I have a class that has both implicit conversion operator() to intrinsic types and the ability to access by a string index operator[] that is used for a settings store. It compiles and works very well in unit tests on gcc 6.3 & MSVC however the class causes some ambiguity warnings on intellisense and clang which is not acceptable for use.
Super slimmed down version:
https://onlinegdb.com/rJ-q7svG8
#include <memory>
#include <unordered_map>
#include <string>
struct Setting
{
int data; // this in reality is a Variant of intrinsic types + std::string
std::unordered_map<std::string, std::shared_ptr<Setting>> children;
template<typename T>
operator T()
{
return data;
}
template<typename T>
Setting & operator=(T val)
{
data = val;
return *this;
}
Setting & operator[](const std::string key)
{
if(children.count(key))
return *(children[key]);
else
{
children[key] = std::shared_ptr<Setting>(new Setting());
return *(children[key]);
}
}
};
Usage:
Setting data;
data["TestNode"] = 4;
data["TestNode"]["SubValue"] = 55;
int x = data["TestNode"];
int y = data["TestNode"]["SubValue"];
std::cout << x <<std::endl;
std::cout << y;
output:
4
55
Error message is as follows:
more than one operator "[]" matches these operands:
built-in operator "integer[pointer-to-object]" function
"Setting::operator[](std::string key)"
operand types are: Setting [ const char [15] ]

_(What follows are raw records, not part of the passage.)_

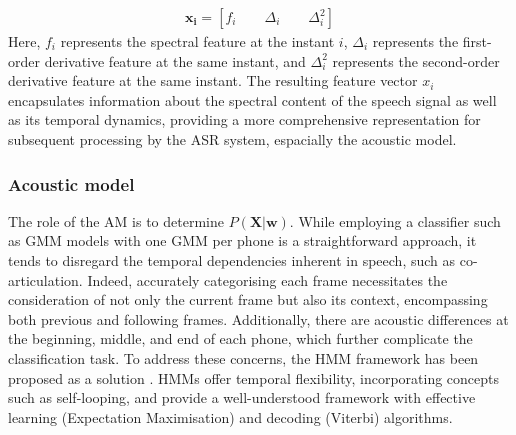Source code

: \begin{align}
    \boldsymbol{x_i} = [f_i \qquad \Delta_i \qquad \Delta^{2}_i]
\end{align}
Here, $f_i$ represents the spectral feature at the instant $i$, $\Delta_i$ represents the first-order derivative feature at the same instant, and $\Delta^2_i$ represents the second-order derivative feature at the same instant. The resulting feature vector $x_i$ encapsulates information about the spectral content of the speech signal as well as its temporal dynamics, providing a more comprehensive representation for subsequent processing by the \ac{ASR} system, espacially the acoustic model.


\subsubsection{Acoustic model}%
The role of the \ac{AM} is to determine $P(\boldsymbol{X}|\boldsymbol{w})$. While employing a classifier such as \ac{GMM} models with one \ac{GMM} per phone is a straightforward approach, it tends to disregard the temporal dependencies inherent in speech, such as co-articulation. Indeed, accurately categorising each frame necessitates the consideration of not only the current frame but also its context, encompassing both previous and following frames. Additionally, there are acoustic differences at the beginning, middle, and end of each phone, which further complicate the classification task. To address these concerns, the \ac{HMM} framework has been proposed as a solution \cite{Dragon_system}. \acp{HMM} offer temporal flexibility, incorporating concepts such as self-looping, and provide a well-understood framework with effective learning (Expectation Maximisation) and decoding (Viterbi) algorithms.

I understand why the error/warning exists as it's from the ability to reverse the indexer on an array with the array itself (which by itself is extremely bizarre syntax but makes logical sense with pointer arithmetic).
char* a = "asdf";
char b = a[5];
char c = 5[a];
b == c
I am not sure how to avoid the error message it's presenting while keeping with what I want to accomplish. (implicit assignment & index by string)
Is that possible?
Note: I cannot use C++ features above 11.
The issue is the user-defined implicit conversion function template.
template<typename T>
operator T()
{
return data;
}
When the compiler considers the expression data["TestNode"], some implicit conversions need to take place. The compiler has two options:
Convert the const char [9] to a const std::string and call Setting &Setting::operator[](const std::string)
Convert the Setting to an int and call const char *operator[](int, const char *)
Both options involve an implicit conversion so the compiler can't decide which one is better. The compiler says that the call is ambiguous.
There a few ways to get around this.
Option 1
Eliminate the implicit conversion from const char [9] to std::string. You can do this by making Setting::operator[] a template that accepts a reference to an array of characters (a reference to a string literal).
template <size_t Size>
Setting &operator[](const char (&key)[Size]);
Option 2
Eliminate the implicit conversion from Setting to int. You can do this by marking the user-defined conversion as explicit.
template <typename T>
explicit operator T() const;
This will require you to update the calling code to use direct initialization instead of copy initialization.
int x{data["TestNode"]};
Option 3
Eliminate the implicit conversion from Setting to int. Another way to do this is by removing the user-defined conversion entirely and using a function.
template <typename T>
T get() const;
Obviously, this will also require you to update the calling code.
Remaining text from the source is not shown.